If you have never tasted a good, authentic Southern gumbo, you owe it to yourself to find one and eat it.
But first, you will want to know how to order this dish, so you don’t look silly in front of your friends and family at the restaurant.
Oftentimes, gumbo features small animals that look like baby lobsters. These animals go by many different names, including crayfish, crawfish, crawdads, crawdaddies, mudbugs, and apparently even mountain lobster.

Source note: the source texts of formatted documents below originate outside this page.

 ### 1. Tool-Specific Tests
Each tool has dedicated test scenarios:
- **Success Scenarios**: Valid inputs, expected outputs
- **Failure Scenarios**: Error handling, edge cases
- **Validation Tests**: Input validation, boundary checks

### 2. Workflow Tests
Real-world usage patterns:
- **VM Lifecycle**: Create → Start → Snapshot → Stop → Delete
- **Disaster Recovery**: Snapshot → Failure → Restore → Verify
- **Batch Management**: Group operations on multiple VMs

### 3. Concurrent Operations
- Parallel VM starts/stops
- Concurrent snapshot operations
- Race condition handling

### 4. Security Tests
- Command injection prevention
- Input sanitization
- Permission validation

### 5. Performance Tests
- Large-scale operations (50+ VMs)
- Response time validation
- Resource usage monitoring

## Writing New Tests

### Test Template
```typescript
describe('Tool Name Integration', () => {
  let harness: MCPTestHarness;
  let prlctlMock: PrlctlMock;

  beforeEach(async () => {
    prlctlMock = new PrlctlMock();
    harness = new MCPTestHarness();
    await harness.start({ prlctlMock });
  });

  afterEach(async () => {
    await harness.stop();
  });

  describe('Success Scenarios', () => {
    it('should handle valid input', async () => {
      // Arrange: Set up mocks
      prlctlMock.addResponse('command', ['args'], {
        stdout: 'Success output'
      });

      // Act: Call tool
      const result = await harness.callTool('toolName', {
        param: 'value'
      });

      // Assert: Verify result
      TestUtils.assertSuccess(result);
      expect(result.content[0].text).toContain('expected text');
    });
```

Which one should you say when you’re ordering delicious food? Probably not mountain lobster, unless you are on an actual mountain and those words are printed on the menu. In any case, continue reading to find out whether crayfish or crawfish is the appropriate word to choose.
What is the Difference Between Crayfish and Crawfish?
In this post, I will compare crayfish vs. crawfish. I will use each spelling in at least one example sentence to demonstrate its proper use and context.
Plus, I will discuss a mnemonic that you can use when you are not sure whether crawfish or crayfish is the correct word.
When to Use Crayfish
What does crayfish mean? A crayfish is a small, freshwater crustacean that looks like a lobster. They can be found in shallow streams and riverbeds, as well as the shores of lakes.
Here are some example sentences,
- Jeremiah and Abernathy spent the whole afternoon catching crayfish at the creek.
- Crayfish are omnivores and breathe through gills.
- You must be careful to hold crayfish just behind the head, so that they cannot curl around and pinch you.
- The enormous Murray crayfish, the second largest in the world, is also one of the prettiest. It has bright white claws and a shell with blues, greens and hints of red, depending on the light. –The New York Times
Crayfish exist in North America, Europe, and Asia, and are often eaten or used as bait to catch larger animals.
When to Use Crawfish
What does crawfish mean? Crawfish is a dialectical variant of crayfish, referring to the same animal. This spelling is derived from the way the word crayfish is pronounced by some English speakers in the American South.
Crawfish has become accepted in American English, especially in the context of regional dining. A Cajun-style restaurant offering these animals in menu items would be likely to use crawfish instead of crayfish, in an attempt to promote or preserve regional authenticity.
Here are some examples,
- “The Louisiana Crawfish Gumbo at Bayou BBQ is excellent,” Karine said.
- For this summery combination of shellfish, ripe tomatoes and garlicky aioli, New Orleans chef Nina Compton insists on cooking and serving the shrimp intact, just as she would crawfish. –The Wall Street Journal
Trick to Remember the Difference
Crayfish and crawfish are two different ways to spell the same word.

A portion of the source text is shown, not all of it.